[Your instructions]: Transcribe every entry exactly, leaving out any pictures.

Source texts of formatted documents
*** Block opens ***

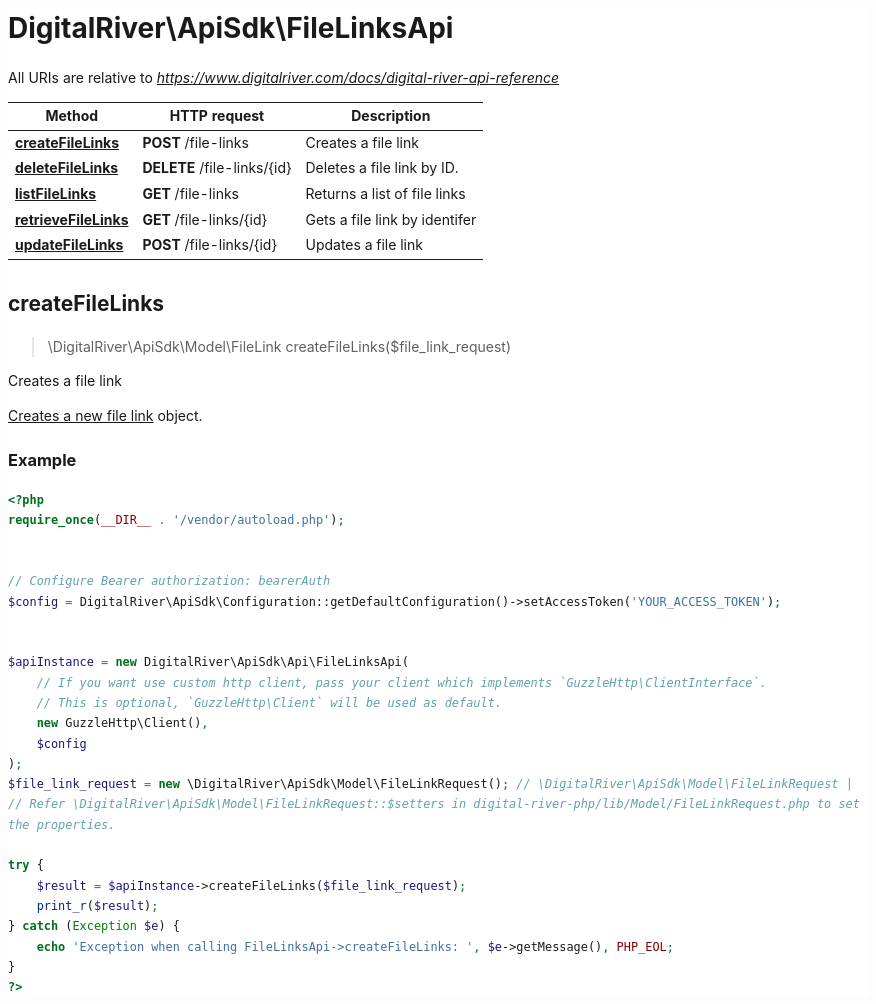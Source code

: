 # DigitalRiver\ApiSdk\FileLinksApi

All URIs are relative to *https://www.digitalriver.com/docs/digital-river-api-reference*

Method | HTTP request | Description
------------- | ------------- | -------------
[**createFileLinks**](FileLinksApi.md#createFileLinks) | **POST** /file-links | Creates a file link
[**deleteFileLinks**](FileLinksApi.md#deleteFileLinks) | **DELETE** /file-links/{id} | Deletes a file link by ID.
[**listFileLinks**](FileLinksApi.md#listFileLinks) | **GET** /file-links | Returns a list of file links
[**retrieveFileLinks**](FileLinksApi.md#retrieveFileLinks) | **GET** /file-links/{id} | Gets a file link by identifer
[**updateFileLinks**](FileLinksApi.md#updateFileLinks) | **POST** /file-links/{id} | Updates a file link



## createFileLinks

> \DigitalRiver\ApiSdk\Model\FileLink createFileLinks($file_link_request)

Creates a file link

[Creates a new file link](https://docs.digitalriver.com/digital-river-api/files-and-file-links-1/file-links/creating-a-file-link) object.

### Example

```php
<?php
require_once(__DIR__ . '/vendor/autoload.php');


// Configure Bearer authorization: bearerAuth
$config = DigitalRiver\ApiSdk\Configuration::getDefaultConfiguration()->setAccessToken('YOUR_ACCESS_TOKEN');


$apiInstance = new DigitalRiver\ApiSdk\Api\FileLinksApi(
    // If you want use custom http client, pass your client which implements `GuzzleHttp\ClientInterface`.
    // This is optional, `GuzzleHttp\Client` will be used as default.
    new GuzzleHttp\Client(),
    $config
);
$file_link_request = new \DigitalRiver\ApiSdk\Model\FileLinkRequest(); // \DigitalRiver\ApiSdk\Model\FileLinkRequest | 
// Refer \DigitalRiver\ApiSdk\Model\FileLinkRequest::$setters in digital-river-php/lib/Model/FileLinkRequest.php to set the properties.

try {
    $result = $apiInstance->createFileLinks($file_link_request);
    print_r($result);
} catch (Exception $e) {
    echo 'Exception when calling FileLinksApi->createFileLinks: ', $e->getMessage(), PHP_EOL;
}
?>
```
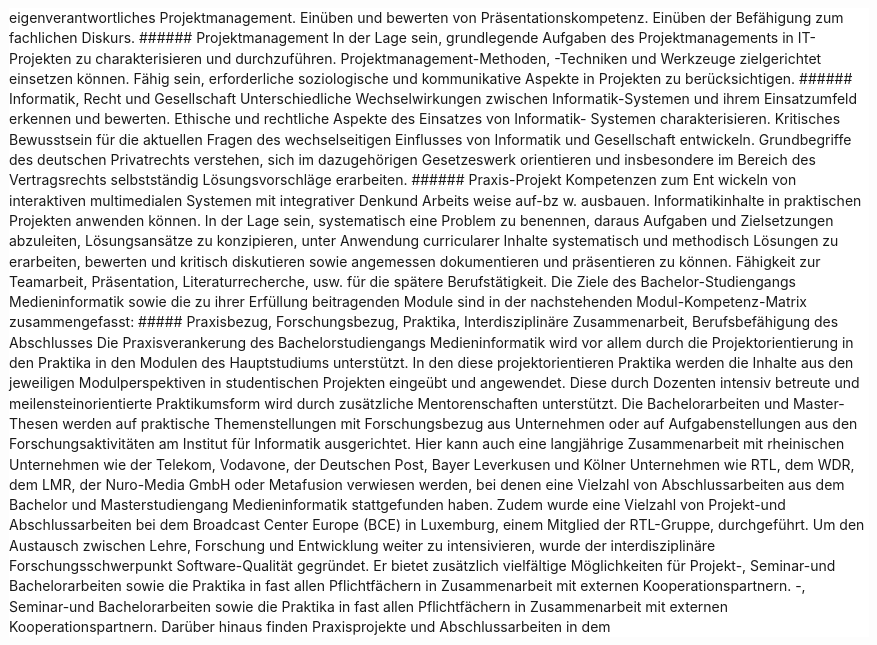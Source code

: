 eigenverantwortliches Projektmanagement. Einüben und bewerten von Präsentationskompetenz. Einüben der Befähigung zum fachlichen Diskurs.  ###### Projektmanagement  In der Lage sein, grundlegende Aufgaben des Projektmanagements in IT-Projekten zu charakterisieren und durchzuführen. Projektmanagement-Methoden, -Techniken und Werkzeuge zielgerichtet einsetzen können. Fähig sein, erforderliche soziologische und kommunikative Aspekte in Projekten zu berücksichtigen.  ###### Informatik, Recht und Gesellschaft  Unterschiedliche Wechselwirkungen zwischen Informatik-Systemen und ihrem Einsatzumfeld erkennen und bewerten. Ethische und rechtliche Aspekte des Einsatzes von Informatik- Systemen charakterisieren. Kritisches Bewusstsein für die aktuellen Fragen des wechselseitigen Einflusses von Informatik und Gesellschaft entwickeln. Grundbegriffe des deutschen Privatrechts verstehen, sich im dazugehörigen Gesetzeswerk orientieren und insbesondere im Bereich des Vertragsrechts selbstständig Lösungsvorschläge erarbeiten.  ###### Praxis-Projekt  Kompetenzen zum Ent wickeln von interaktiven multimedialen Systemen mit integrativer Denkund Arbeits weise auf-bz w. ausbauen. Informatikinhalte in praktischen Projekten anwenden können. In der Lage sein, systematisch eine Problem zu benennen, daraus Aufgaben und Zielsetzungen abzuleiten, Lösungsansätze zu konzipieren, unter Anwendung curricularer Inhalte systematisch und methodisch Lösungen zu erarbeiten, bewerten und kritisch diskutieren sowie angemessen dokumentieren und präsentieren zu können. Fähigkeit zur Teamarbeit, Präsentation, Literaturrecherche, usw. für die spätere Berufstätigkeit.  Die Ziele des Bachelor-Studiengangs Medieninformatik sowie die zu ihrer Erfüllung beitragenden Module sind in der nachstehenden Modul-Kompetenz-Matrix zusammengefasst:  ##### Praxisbezug, Forschungsbezug, Praktika, Interdisziplinäre Zusammenarbeit, Berufsbefähigung des Abschlusses  Die Praxisverankerung des Bachelorstudiengangs Medieninformatik wird vor allem durch die Projektorientierung in den Praktika in den Modulen des Hauptstudiums unterstützt. In den diese projektorientieren Praktika werden die Inhalte aus den jeweiligen Modulperspektiven in studentischen Projekten eingeübt und angewendet. Diese durch Dozenten intensiv betreute und meilensteinorientierte Praktikumsform wird durch zusätzliche Mentorenschaften unterstützt. Die Bachelorarbeiten und Master-Thesen werden auf praktische Themenstellungen mit Forschungsbezug aus Unternehmen oder auf Aufgabenstellungen aus den Forschungsaktivitäten am Institut für Informatik ausgerichtet. Hier kann auch eine langjährige Zusammenarbeit mit rheinischen Unternehmen wie der Telekom, Vodavone, der Deutschen Post, Bayer Leverkusen und Kölner Unternehmen wie RTL, dem WDR, dem LMR, der Nuro-Media GmbH oder Metafusion verwiesen werden, bei denen eine Vielzahl von Abschlussarbeiten aus dem Bachelor und Masterstudiengang Medieninformatik stattgefunden haben. Zudem wurde eine Vielzahl von Projekt-und Abschlussarbeiten bei dem Broadcast Center Europe (BCE) in Luxemburg, einem Mitglied der RTL-Gruppe, durchgeführt. Um den Austausch zwischen Lehre, Forschung und Entwicklung weiter zu intensivieren, wurde der interdisziplinäre Forschungsschwerpunkt Software-Qualität gegründet. Er bietet zusätzlich vielfältige Möglichkeiten für Projekt-, Seminar-und Bachelorarbeiten sowie die Praktika in fast allen Pflichtfächern in Zusammenarbeit mit externen Kooperationspartnern. -, Seminar-und Bachelorarbeiten sowie die Praktika in fast allen Pflichtfächern in Zusammenarbeit mit externen Kooperationspartnern.  Darüber hinaus finden Praxisprojekte und Abschlussarbeiten in dem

*** Block closes ***

[Exercise output]:
Source code

: # DigitalRiver\ApiSdk\FileLinksApi

All URIs are relative to *https://www.digitalriver.com/docs/digital-river-api-reference*

Method | HTTP request | Description
------------- | ------------- | -------------
[**createFileLinks**](FileLinksApi.md#createFileLinks) | **POST** /file-links | Creates a file link
[**deleteFileLinks**](FileLinksApi.md#deleteFileLinks) | **DELETE** /file-links/{id} | Deletes a file link by ID.
[**listFileLinks**](FileLinksApi.md#listFileLinks) | **GET** /file-links | Returns a list of file links
[**retrieveFileLinks**](FileLinksApi.md#retrieveFileLinks) | **GET** /file-links/{id} | Gets a file link by identifer
[**updateFileLinks**](FileLinksApi.md#updateFileLinks) | **POST** /file-links/{id} | Updates a file link



## createFileLinks

> \DigitalRiver\ApiSdk\Model\FileLink createFileLinks($file_link_request)

Creates a file link

[Creates a new file link](https://docs.digitalriver.com/digital-river-api/files-and-file-links-1/file-links/creating-a-file-link) object.

### Example

```php
<?php
require_once(__DIR__ . '/vendor/autoload.php');


// Configure Bearer authorization: bearerAuth
$config = DigitalRiver\ApiSdk\Configuration::getDefaultConfiguration()->setAccessToken('YOUR_ACCESS_TOKEN');


$apiInstance = new DigitalRiver\ApiSdk\Api\FileLinksApi(
    // If you want use custom http client, pass your client which implements `GuzzleHttp\ClientInterface`.
    // This is optional, `GuzzleHttp\Client` will be used as default.
    new GuzzleHttp\Client(),
    $config
);
$file_link_request = new \DigitalRiver\ApiSdk\Model\FileLinkRequest(); // \DigitalRiver\ApiSdk\Model\FileLinkRequest | 
// Refer \DigitalRiver\ApiSdk\Model\FileLinkRequest::$setters in digital-river-php/lib/Model/FileLinkRequest.php to set the properties.

try {
    $result = $apiInstance->createFileLinks($file_link_request);
    print_r($result);
} catch (Exception $e) {
    echo 'Exception when calling FileLinksApi->createFileLinks: ', $e->getMessage(), PHP_EOL;
}
?>
```
Source code

: eigenverantwortliches Projektmanagement. Einüben und bewerten von Präsentationskompetenz. Einüben der Befähigung zum fachlichen Diskurs.  ###### Projektmanagement  In der Lage sein, grundlegende Aufgaben des Projektmanagements in IT-Projekten zu charakterisieren und durchzuführen. Projektmanagement-Methoden, -Techniken und Werkzeuge zielgerichtet einsetzen können. Fähig sein, erforderliche soziologische und kommunikative Aspekte in Projekten zu berücksichtigen.  ###### Informatik, Recht und Gesellschaft  Unterschiedliche Wechselwirkungen zwischen Informatik-Systemen und ihrem Einsatzumfeld erkennen und bewerten. Ethische und rechtliche Aspekte des Einsatzes von Informatik- Systemen charakterisieren. Kritisches Bewusstsein für die aktuellen Fragen des wechselseitigen Einflusses von Informatik und Gesellschaft entwickeln. Grundbegriffe des deutschen Privatrechts verstehen, sich im dazugehörigen Gesetzeswerk orientieren und insbesondere im Bereich des Vertragsrechts selbstständig Lösungsvorschläge erarbeiten.  ###### Praxis-Projekt  Kompetenzen zum Ent wickeln von interaktiven multimedialen Systemen mit integrativer Denkund Arbeits weise auf-bz w. ausbauen. Informatikinhalte in praktischen Projekten anwenden können. In der Lage sein, systematisch eine Problem zu benennen, daraus Aufgaben und Zielsetzungen abzuleiten, Lösungsansätze zu konzipieren, unter Anwendung curricularer Inhalte systematisch und methodisch Lösungen zu erarbeiten, bewerten und kritisch diskutieren sowie angemessen dokumentieren und präsentieren zu können. Fähigkeit zur Teamarbeit, Präsentation, Literaturrecherche, usw. für die spätere Berufstätigkeit.  Die Ziele des Bachelor-Studiengangs Medieninformatik sowie die zu ihrer Erfüllung beitragenden Module sind in der nachstehenden Modul-Kompetenz-Matrix zusammengefasst:  ##### Praxisbezug, Forschungsbezug, Praktika, Interdisziplinäre Zusammenarbeit, Berufsbefähigung des Abschlusses  Die Praxisverankerung des Bachelorstudiengangs Medieninformatik wird vor allem durch die Projektorientierung in den Praktika in den Modulen des Hauptstudiums unterstützt. In den diese projektorientieren Praktika werden die Inhalte aus den jeweiligen Modulperspektiven in studentischen Projekten eingeübt und angewendet. Diese durch Dozenten intensiv betreute und meilensteinorientierte Praktikumsform wird durch zusätzliche Mentorenschaften unterstützt. Die Bachelorarbeiten und Master-Thesen werden auf praktische Themenstellungen mit Forschungsbezug aus Unternehmen oder auf Aufgabenstellungen aus den Forschungsaktivitäten am Institut für Informatik ausgerichtet. Hier kann auch eine langjährige Zusammenarbeit mit rheinischen Unternehmen wie der Telekom, Vodavone, der Deutschen Post, Bayer Leverkusen und Kölner Unternehmen wie RTL, dem WDR, dem LMR, der Nuro-Media GmbH oder Metafusion verwiesen werden, bei denen eine Vielzahl von Abschlussarbeiten aus dem Bachelor und Masterstudiengang Medieninformatik stattgefunden haben. Zudem wurde eine Vielzahl von Projekt-und Abschlussarbeiten bei dem Broadcast Center Europe (BCE) in Luxemburg, einem Mitglied der RTL-Gruppe, durchgeführt. Um den Austausch zwischen Lehre, Forschung und Entwicklung weiter zu intensivieren, wurde der interdisziplinäre Forschungsschwerpunkt Software-Qualität gegründet. Er bietet zusätzlich vielfältige Möglichkeiten für Projekt-, Seminar-und Bachelorarbeiten sowie die Praktika in fast allen Pflichtfächern in Zusammenarbeit mit externen Kooperationspartnern. -, Seminar-und Bachelorarbeiten sowie die Praktika in fast allen Pflichtfächern in Zusammenarbeit mit externen Kooperationspartnern.  Darüber hinaus finden Praxisprojekte und Abschlussarbeiten in dem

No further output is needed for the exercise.